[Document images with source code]
+++++
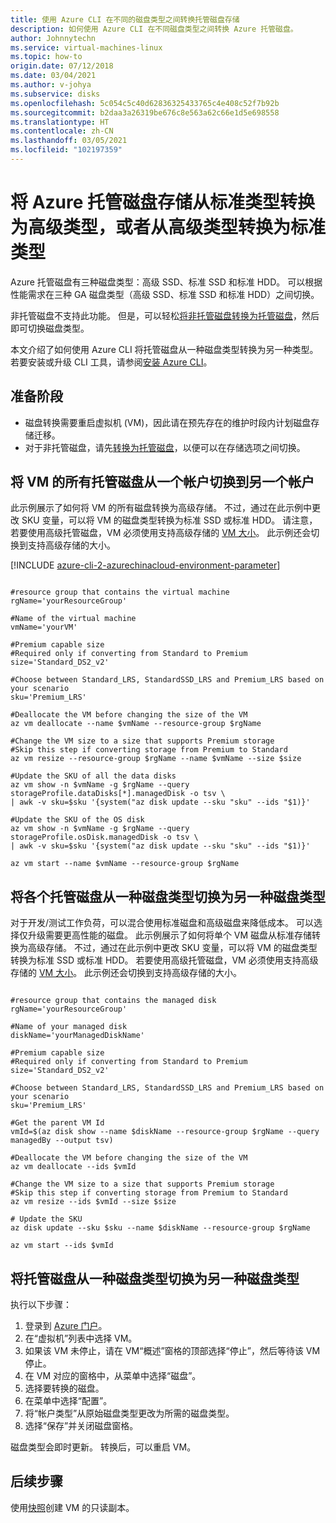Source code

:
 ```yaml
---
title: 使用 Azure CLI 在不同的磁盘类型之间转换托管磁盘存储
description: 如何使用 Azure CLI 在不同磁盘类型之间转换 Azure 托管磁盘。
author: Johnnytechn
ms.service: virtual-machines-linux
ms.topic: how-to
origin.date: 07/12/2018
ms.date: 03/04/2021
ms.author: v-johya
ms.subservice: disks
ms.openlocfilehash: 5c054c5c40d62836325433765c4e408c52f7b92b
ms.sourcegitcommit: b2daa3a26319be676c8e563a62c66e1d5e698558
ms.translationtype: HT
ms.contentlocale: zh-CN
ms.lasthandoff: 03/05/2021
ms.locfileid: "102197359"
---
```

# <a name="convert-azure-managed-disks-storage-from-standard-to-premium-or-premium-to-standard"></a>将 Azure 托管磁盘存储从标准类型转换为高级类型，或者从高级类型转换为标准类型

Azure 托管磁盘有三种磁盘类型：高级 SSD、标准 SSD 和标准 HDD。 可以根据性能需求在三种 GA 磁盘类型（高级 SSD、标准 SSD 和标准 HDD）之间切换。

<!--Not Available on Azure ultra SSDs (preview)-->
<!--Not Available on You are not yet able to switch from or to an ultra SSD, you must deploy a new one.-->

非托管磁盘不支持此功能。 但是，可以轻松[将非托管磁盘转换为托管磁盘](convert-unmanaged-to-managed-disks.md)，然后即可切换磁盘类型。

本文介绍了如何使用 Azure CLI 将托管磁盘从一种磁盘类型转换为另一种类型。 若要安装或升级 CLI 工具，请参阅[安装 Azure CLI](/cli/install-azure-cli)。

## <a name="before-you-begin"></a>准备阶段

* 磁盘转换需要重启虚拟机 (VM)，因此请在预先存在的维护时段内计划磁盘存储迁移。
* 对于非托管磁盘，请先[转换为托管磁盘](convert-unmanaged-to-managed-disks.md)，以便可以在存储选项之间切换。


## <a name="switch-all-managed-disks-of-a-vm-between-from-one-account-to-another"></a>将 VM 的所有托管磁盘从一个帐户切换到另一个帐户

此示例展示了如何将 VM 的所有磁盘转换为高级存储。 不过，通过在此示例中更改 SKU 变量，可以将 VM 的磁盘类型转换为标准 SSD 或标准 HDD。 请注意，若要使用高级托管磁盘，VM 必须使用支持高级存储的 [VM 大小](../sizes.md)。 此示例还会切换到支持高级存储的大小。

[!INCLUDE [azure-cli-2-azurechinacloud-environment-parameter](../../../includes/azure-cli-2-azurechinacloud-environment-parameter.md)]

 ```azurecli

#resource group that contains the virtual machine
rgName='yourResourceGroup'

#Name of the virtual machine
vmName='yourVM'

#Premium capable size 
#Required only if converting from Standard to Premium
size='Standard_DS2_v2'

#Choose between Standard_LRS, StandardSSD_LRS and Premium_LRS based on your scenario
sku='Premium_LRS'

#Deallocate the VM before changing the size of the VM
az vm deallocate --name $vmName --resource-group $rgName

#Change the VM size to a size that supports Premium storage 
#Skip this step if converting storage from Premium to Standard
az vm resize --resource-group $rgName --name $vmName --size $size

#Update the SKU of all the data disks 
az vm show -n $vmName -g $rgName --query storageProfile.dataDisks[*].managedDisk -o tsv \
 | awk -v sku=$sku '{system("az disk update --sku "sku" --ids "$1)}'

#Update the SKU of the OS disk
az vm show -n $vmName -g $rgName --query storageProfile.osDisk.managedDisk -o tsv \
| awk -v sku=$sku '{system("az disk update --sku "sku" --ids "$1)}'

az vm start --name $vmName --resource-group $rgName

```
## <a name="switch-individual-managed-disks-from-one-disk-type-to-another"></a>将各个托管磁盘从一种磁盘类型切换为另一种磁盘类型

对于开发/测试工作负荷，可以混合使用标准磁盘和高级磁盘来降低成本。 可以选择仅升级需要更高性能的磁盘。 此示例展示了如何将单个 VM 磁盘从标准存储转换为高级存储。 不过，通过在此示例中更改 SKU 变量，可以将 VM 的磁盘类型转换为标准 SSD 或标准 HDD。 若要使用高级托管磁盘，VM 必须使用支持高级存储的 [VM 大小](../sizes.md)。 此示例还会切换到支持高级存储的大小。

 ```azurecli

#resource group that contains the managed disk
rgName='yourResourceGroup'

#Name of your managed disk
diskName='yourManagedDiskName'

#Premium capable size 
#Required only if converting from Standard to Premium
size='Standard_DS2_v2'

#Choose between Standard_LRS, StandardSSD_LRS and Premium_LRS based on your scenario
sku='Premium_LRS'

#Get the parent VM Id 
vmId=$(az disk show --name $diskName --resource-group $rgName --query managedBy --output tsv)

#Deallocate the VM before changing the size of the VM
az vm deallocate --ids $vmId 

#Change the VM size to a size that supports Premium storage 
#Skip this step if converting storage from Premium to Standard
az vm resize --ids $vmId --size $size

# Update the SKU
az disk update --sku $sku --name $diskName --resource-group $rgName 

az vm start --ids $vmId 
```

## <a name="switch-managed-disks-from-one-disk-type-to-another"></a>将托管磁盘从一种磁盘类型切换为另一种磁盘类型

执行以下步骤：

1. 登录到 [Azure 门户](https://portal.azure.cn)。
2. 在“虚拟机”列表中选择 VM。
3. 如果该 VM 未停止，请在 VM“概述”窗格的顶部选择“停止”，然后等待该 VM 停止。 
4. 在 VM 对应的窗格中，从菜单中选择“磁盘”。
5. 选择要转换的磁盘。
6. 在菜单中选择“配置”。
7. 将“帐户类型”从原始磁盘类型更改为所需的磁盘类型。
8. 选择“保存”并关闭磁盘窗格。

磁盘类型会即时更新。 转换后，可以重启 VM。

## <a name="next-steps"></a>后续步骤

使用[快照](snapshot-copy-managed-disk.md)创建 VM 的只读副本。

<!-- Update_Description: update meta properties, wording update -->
+++++
## Exercise brief
Return all the records above exactly, pictures omitted.

## Completed task
Source code

:
 ```yaml
---
title: 使用 Azure CLI 在不同的磁盘类型之间转换托管磁盘存储
description: 如何使用 Azure CLI 在不同磁盘类型之间转换 Azure 托管磁盘。
author: Johnnytechn
ms.service: virtual-machines-linux
ms.topic: how-to
origin.date: 07/12/2018
ms.date: 03/04/2021
ms.author: v-johya
ms.subservice: disks
ms.openlocfilehash: 5c054c5c40d62836325433765c4e408c52f7b92b
ms.sourcegitcommit: b2daa3a26319be676c8e563a62c66e1d5e698558
ms.translationtype: HT
ms.contentlocale: zh-CN
ms.lasthandoff: 03/05/2021
ms.locfileid: "102197359"
---
```

# <a name="convert-azure-managed-disks-storage-from-standard-to-premium-or-premium-to-standard"></a>将 Azure 托管磁盘存储从标准类型转换为高级类型，或者从高级类型转换为标准类型

Azure 托管磁盘有三种磁盘类型：高级 SSD、标准 SSD 和标准 HDD。 可以根据性能需求在三种 GA 磁盘类型（高级 SSD、标准 SSD 和标准 HDD）之间切换。

<!--Not Available on Azure ultra SSDs (preview)-->
<!--Not Available on You are not yet able to switch from or to an ultra SSD, you must deploy a new one.-->

非托管磁盘不支持此功能。 但是，可以轻松[将非托管磁盘转换为托管磁盘](convert-unmanaged-to-managed-disks.md)，然后即可切换磁盘类型。

本文介绍了如何使用 Azure CLI 将托管磁盘从一种磁盘类型转换为另一种类型。 若要安装或升级 CLI 工具，请参阅[安装 Azure CLI](/cli/install-azure-cli)。

## <a name="before-you-begin"></a>准备阶段

* 磁盘转换需要重启虚拟机 (VM)，因此请在预先存在的维护时段内计划磁盘存储迁移。
* 对于非托管磁盘，请先[转换为托管磁盘](convert-unmanaged-to-managed-disks.md)，以便可以在存储选项之间切换。


## <a name="switch-all-managed-disks-of-a-vm-between-from-one-account-to-another"></a>将 VM 的所有托管磁盘从一个帐户切换到另一个帐户

此示例展示了如何将 VM 的所有磁盘转换为高级存储。 不过，通过在此示例中更改 SKU 变量，可以将 VM 的磁盘类型转换为标准 SSD 或标准 HDD。 请注意，若要使用高级托管磁盘，VM 必须使用支持高级存储的 [VM 大小](../sizes.md)。 此示例还会切换到支持高级存储的大小。

[!INCLUDE [azure-cli-2-azurechinacloud-environment-parameter](../../../includes/azure-cli-2-azurechinacloud-environment-parameter.md)]

 ```azurecli

#resource group that contains the virtual machine
rgName='yourResourceGroup'

#Name of the virtual machine
vmName='yourVM'

#Premium capable size 
#Required only if converting from Standard to Premium
size='Standard_DS2_v2'

#Choose between Standard_LRS, StandardSSD_LRS and Premium_LRS based on your scenario
sku='Premium_LRS'

#Deallocate the VM before changing the size of the VM
az vm deallocate --name $vmName --resource-group $rgName

#Change the VM size to a size that supports Premium storage 
#Skip this step if converting storage from Premium to Standard
az vm resize --resource-group $rgName --name $vmName --size $size

#Update the SKU of all the data disks 
az vm show -n $vmName -g $rgName --query storageProfile.dataDisks[*].managedDisk -o tsv \
 | awk -v sku=$sku '{system("az disk update --sku "sku" --ids "$1)}'

#Update the SKU of the OS disk
az vm show -n $vmName -g $rgName --query storageProfile.osDisk.managedDisk -o tsv \
| awk -v sku=$sku '{system("az disk update --sku "sku" --ids "$1)}'

az vm start --name $vmName --resource-group $rgName

```
## <a name="switch-individual-managed-disks-from-one-disk-type-to-another"></a>将各个托管磁盘从一种磁盘类型切换为另一种磁盘类型

对于开发/测试工作负荷，可以混合使用标准磁盘和高级磁盘来降低成本。 可以选择仅升级需要更高性能的磁盘。 此示例展示了如何将单个 VM 磁盘从标准存储转换为高级存储。 不过，通过在此示例中更改 SKU 变量，可以将 VM 的磁盘类型转换为标准 SSD 或标准 HDD。 若要使用高级托管磁盘，VM 必须使用支持高级存储的 [VM 大小](../sizes.md)。 此示例还会切换到支持高级存储的大小。

 ```azurecli

#resource group that contains the managed disk
rgName='yourResourceGroup'

#Name of your managed disk
diskName='yourManagedDiskName'

#Premium capable size 
#Required only if converting from Standard to Premium
size='Standard_DS2_v2'

#Choose between Standard_LRS, StandardSSD_LRS and Premium_LRS based on your scenario
sku='Premium_LRS'

#Get the parent VM Id 
vmId=$(az disk show --name $diskName --resource-group $rgName --query managedBy --output tsv)

#Deallocate the VM before changing the size of the VM
az vm deallocate --ids $vmId 

#Change the VM size to a size that supports Premium storage 
#Skip this step if converting storage from Premium to Standard
az vm resize --ids $vmId --size $size

# Update the SKU
az disk update --sku $sku --name $diskName --resource-group $rgName 

az vm start --ids $vmId 
```

## <a name="switch-managed-disks-from-one-disk-type-to-another"></a>将托管磁盘从一种磁盘类型切换为另一种磁盘类型

执行以下步骤：

1. 登录到 [Azure 门户](https://portal.azure.cn)。
2. 在“虚拟机”列表中选择 VM。
3. 如果该 VM 未停止，请在 VM“概述”窗格的顶部选择“停止”，然后等待该 VM 停止。 
4. 在 VM 对应的窗格中，从菜单中选择“磁盘”。
5. 选择要转换的磁盘。
6. 在菜单中选择“配置”。
7. 将“帐户类型”从原始磁盘类型更改为所需的磁盘类型。
8. 选择“保存”并关闭磁盘窗格。

磁盘类型会即时更新。 转换后，可以重启 VM。

## <a name="next-steps"></a>后续步骤

使用[快照](snapshot-copy-managed-disk.md)创建 VM 的只读副本。

<!-- Update_Description: update meta properties, wording update -->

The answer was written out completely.